L'important, c'est la chute
Deux textes m'ont ému aux larmes cette semaine. Le récit d'Emmanuel Carrère dans l'Obs, sur les derniers moments de la Russie avant les sanctions, a des accents du Maître et Marguerite, de Boulgakov. Un sentiment d'absurdité qui teinte de comique le désespoir. Le peuple russe survivra à Vladimir Poutine comme il a survécu au reste. Mais à quel prix ? Extrait.
"Le dernier iPhone
On a tous, sur la table, nos téléphones qui bipent et nous alertent d’un nouvel éboulement dans ce monde qu’on croyait solide et fiable comme une voiture allemande. La réalité se défait comme dans les films de science-fiction, comme dans un roman de Philip K. Dick, comme dans « The Truman Show ». On ne le savait pas, mais tout cela pouvait disparaître. Tout cela disparaît. Ces deux derniers jours : Volkswagen, BMW, Warner Bros, Disney, Netflix, Nike, Spotify, Ikea, Airbnb, Vuitton, Shell, Deezer, Carlsberg, BP, Boeing, Exxon, eBay, Bloomberg, CNN, la BBC, et maintenant Twitter, Facebook.
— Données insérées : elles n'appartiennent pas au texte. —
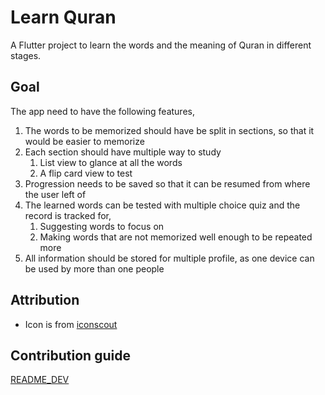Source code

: # Learn Quran

A Flutter project to learn the words and the meaning of Quran in different stages.

## Goal

The app need to have the following features,
1. The words to be memorized should have be split in sections, so that it would be easier to memorize
2. Each section should have multiple way to study
   1. List view to glance at all the words
   2. A flip card view to test
3. Progression needs to be saved so that it can be resumed from where the user left of
4. The learned words can be tested with multiple choice quiz and the record is tracked for,
   1. Suggesting words to focus on
   2. Making words that are not memorized well enough to be repeated more
5. All information should be stored for multiple profile, as one device can be used by more than one people

## Attribution
- Icon is from [iconscout](https://iconscout.com/free-icon/quran-1720787)

## Contribution guide
[README_DEV](./README-dev.md)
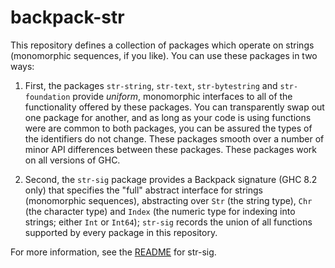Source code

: # backpack-str

This repository defines a collection of packages which
operate on strings (monomorphic sequences, if you like).
You can use these packages in two ways:

1. First, the packages `str-string`, `str-text`, `str-bytestring`
   and `str-foundation` provide *uniform*, monomorphic interfaces
   to all of the functionality offered by these packages.  You can
   transparently swap out one package for another, and as long as your
   code is using functions were are common to both packages, you can
   be assured the types of the identifiers do not change.  These
   packages smooth over a number of minor API differences between
   these packages.  These packages work on all versions of GHC.

2. Second, the `str-sig` package provides a Backpack signature (GHC 8.2
   only) that specifies the "full" abstract interface for strings
   (monomorphic sequences), abstracting over `Str` (the string type),
   `Chr` (the character type) and `Index` (the numeric type for indexing
   into strings; either `Int` or `Int64`); `str-sig` records the union
   of all functions supported by every package in this repository.

For more information, see the [README](str-sig/README.md) for str-sig.
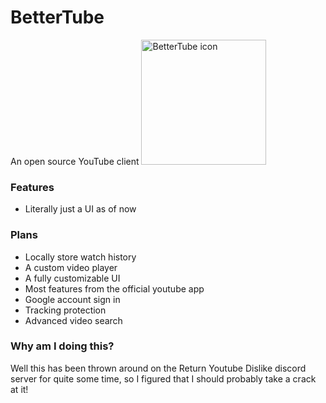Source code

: # BetterTube
An open source YouTube client
<img src="https://github.com/Frontesque/BetterTube/raw/main/Icons/BetterTube.png" alt="BetterTube icon" width="200"/>


### Features
- Literally just a UI as of now

### Plans
- Locally store watch history
- A custom video player
- A fully customizable UI
- Most features from the official youtube app
- Google account sign in
- Tracking protection
- Advanced video search

### Why am I doing this?
Well this has been thrown around on the Return Youtube Dislike discord server for quite some time, so I figured that I should probably take a crack at it!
Olga se rappelle ceci : il y a quelques années, « Aficha », un magazine branché, a fait un reportage ironique sur le thème : « Peut-on survivre une semaine en ne consommant que des produits russes ? » Réponse : on ne peut pas. Il faudra bien pourtant puisqu’on ne trouvera bientôt plus dans les supermarchés russes aucun produit étranger. Bye-bye Dom Pérignon, welcome champanskoïé. « Dans trois mois, dit Xaver, on sera retourné en “nineteen nineteen”. » J’ai compris nineteen ninety. Xaver rit, de son rire carnassier et triste : « Non, 1990, c’est dans un mois ; dans trois, c’est 1919. » Olga montre son téléphone : « Tu vois, j’ai le dernier iPhone. » J’ai décidément l’esprit lent, je crois qu’elle veut dire le dernier modèle. Elle aussi rit : « Tu n’as pas compris. Celui-là, dans ma main, c’est le dernier iPhone. »"
Lettres et le néant
Le second texte m'a rendu aussi heureux que mélancolique. Parce que j'ai trouvé dans ces mots un écho fraternel. C'est le discours de réception de François Sureau à l'Académie Française. Si l'espoir "luit comme un brin de paille dans une étable", il brillait d'un éclat singulier dans ce palais, entouré des ces figures décorées, alourdies par le poids des siècles - qu'elles semblent porter sur leurs épaules.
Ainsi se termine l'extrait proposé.